The waters of Liverpool's proposed takeover have been muddied by the public pronouncements of a potential new suitor in a Syrian businessman heading up an Arab and Canadian consortium and Kenny Huang's denial that he has made a bid for the club.
Following the denial from Chinese-American businessman Huang, the new group, led by Canada-residing former Syria international Yahya Kirdi, now claim to be in advanced discussions with the Premier League club, and to be finalising a purchase price, repayment of debt and even seeking financing for Liverpool's long planned new stadium in Stanley Park.
The unloved co-owning duo of George Gillett and Tom Hicks were reported to have received an offer from Huang, but he now appears to have taken a step back.
''Mr Huang would like to emphasise that he has registered interest in investing in Liverpool FC but has made no formal bid,'' said a statement. ''There has been much speculation and commentary from a wide array of people, many of whom have little knowledge of the facts.
''Unless there is a statement that specifically comes from Mr Huang or his authorised representatives, which presently is solely Hill & Knowlton Hong Kong office, we would suggest such comments should be given little credence.''
Gillett is reported to have introduced Kirdi to senior Anfield staff and the Royal Bank of Scotland. The club owes the institution a reported £237 million.

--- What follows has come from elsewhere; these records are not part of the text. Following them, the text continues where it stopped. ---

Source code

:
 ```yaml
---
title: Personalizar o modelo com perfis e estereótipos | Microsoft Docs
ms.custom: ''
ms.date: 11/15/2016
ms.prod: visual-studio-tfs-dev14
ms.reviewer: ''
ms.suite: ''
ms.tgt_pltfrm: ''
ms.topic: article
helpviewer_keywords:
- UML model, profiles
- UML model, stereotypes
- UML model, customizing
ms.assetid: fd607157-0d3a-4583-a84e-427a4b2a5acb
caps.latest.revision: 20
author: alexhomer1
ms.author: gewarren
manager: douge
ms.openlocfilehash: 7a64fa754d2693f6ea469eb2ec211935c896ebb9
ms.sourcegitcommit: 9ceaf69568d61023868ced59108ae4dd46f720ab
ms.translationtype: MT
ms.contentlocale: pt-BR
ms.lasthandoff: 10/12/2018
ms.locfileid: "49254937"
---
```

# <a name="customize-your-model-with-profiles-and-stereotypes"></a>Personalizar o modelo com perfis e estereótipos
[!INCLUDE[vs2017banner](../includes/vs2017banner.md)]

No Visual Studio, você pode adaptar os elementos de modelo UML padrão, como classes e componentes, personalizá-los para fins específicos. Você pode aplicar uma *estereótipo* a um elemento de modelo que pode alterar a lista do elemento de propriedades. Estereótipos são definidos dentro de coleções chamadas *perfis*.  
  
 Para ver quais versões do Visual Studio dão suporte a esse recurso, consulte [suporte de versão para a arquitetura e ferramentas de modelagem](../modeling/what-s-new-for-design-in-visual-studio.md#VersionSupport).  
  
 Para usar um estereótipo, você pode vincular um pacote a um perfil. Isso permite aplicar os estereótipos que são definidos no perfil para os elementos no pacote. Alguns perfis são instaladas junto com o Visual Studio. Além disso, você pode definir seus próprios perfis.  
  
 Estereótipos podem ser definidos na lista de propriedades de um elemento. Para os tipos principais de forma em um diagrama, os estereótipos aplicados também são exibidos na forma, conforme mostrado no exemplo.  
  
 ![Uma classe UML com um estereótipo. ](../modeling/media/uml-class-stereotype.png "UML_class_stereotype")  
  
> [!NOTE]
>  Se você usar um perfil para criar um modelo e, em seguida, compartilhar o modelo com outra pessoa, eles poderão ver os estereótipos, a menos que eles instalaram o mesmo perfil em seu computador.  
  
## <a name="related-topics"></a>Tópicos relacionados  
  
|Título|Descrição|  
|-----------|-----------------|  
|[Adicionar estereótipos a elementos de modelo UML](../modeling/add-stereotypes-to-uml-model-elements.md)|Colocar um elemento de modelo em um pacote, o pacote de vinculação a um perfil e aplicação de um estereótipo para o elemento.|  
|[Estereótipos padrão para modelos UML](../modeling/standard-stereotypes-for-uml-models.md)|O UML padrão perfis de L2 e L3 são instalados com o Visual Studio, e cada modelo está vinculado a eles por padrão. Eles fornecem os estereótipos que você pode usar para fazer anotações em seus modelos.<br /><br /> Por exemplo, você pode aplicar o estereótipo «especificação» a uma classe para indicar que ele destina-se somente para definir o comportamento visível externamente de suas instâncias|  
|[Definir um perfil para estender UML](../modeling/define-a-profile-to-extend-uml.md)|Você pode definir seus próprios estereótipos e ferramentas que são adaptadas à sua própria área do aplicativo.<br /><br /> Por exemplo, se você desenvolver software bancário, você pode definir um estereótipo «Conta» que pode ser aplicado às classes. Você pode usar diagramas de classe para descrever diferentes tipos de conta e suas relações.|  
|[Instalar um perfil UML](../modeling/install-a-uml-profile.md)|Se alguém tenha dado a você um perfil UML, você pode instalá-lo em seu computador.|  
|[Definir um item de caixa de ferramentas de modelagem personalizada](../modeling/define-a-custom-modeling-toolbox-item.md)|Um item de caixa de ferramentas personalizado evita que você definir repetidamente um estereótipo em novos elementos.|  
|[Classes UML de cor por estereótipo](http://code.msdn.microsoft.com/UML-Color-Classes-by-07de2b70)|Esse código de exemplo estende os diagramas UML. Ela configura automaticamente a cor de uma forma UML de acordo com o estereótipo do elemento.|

A statement from Kirdi said: "The group is in advanced negotiations with Thomas Hicks and George Gillett, co-owners of Liverpool Football Club, to purchase 100% of the club.
"Agreement has been reached on all major terms including the purchase price, repayment of the existing bank debt from RBS and Wells Fargo and financing of a new stadium in Liverpool's Stanley Park. A formal purchase agreement between the parties is in the final stage of negotiation.
"Liverpool is a massive football club with passionate and proud fans in Merseyside and in every part of the world. With additional money to improve the squad and financing in place to build the new stadium, LFC will be on a solid foundation to compete in the Premiership (sic) and in Europe for years to come."
Kirdi was linked with a possible takeover back in April, with nothing coming to fruition but is now back among a group of interested parties - six, according to chairman Martin Broughton - who are linked with the club.
Under new rules on club ownership announced by the Premier League on Tuesday, all prospective owners are obliged to give the league 10 days' notice of a takeover and prove they have the funds to sustain the club.
Liverpool and a number of parties contemplating a takeover have already contacted the Premier League to alert them that a change of ownership could be imminent
With Fernando Torres committing his future to the club to follow Steven Gerrard in pledging allegiance to Roy Hodgson's new Anfield broom, the dark skies of season 2009-10 look to be clearing for the Reds.
The majority of the club's fans will be heartened by the seemingly imminent departure of the North American owners. RBS appointed former airline exec Broughton as chairman to find new owners when they decided to place the club up for sale in April.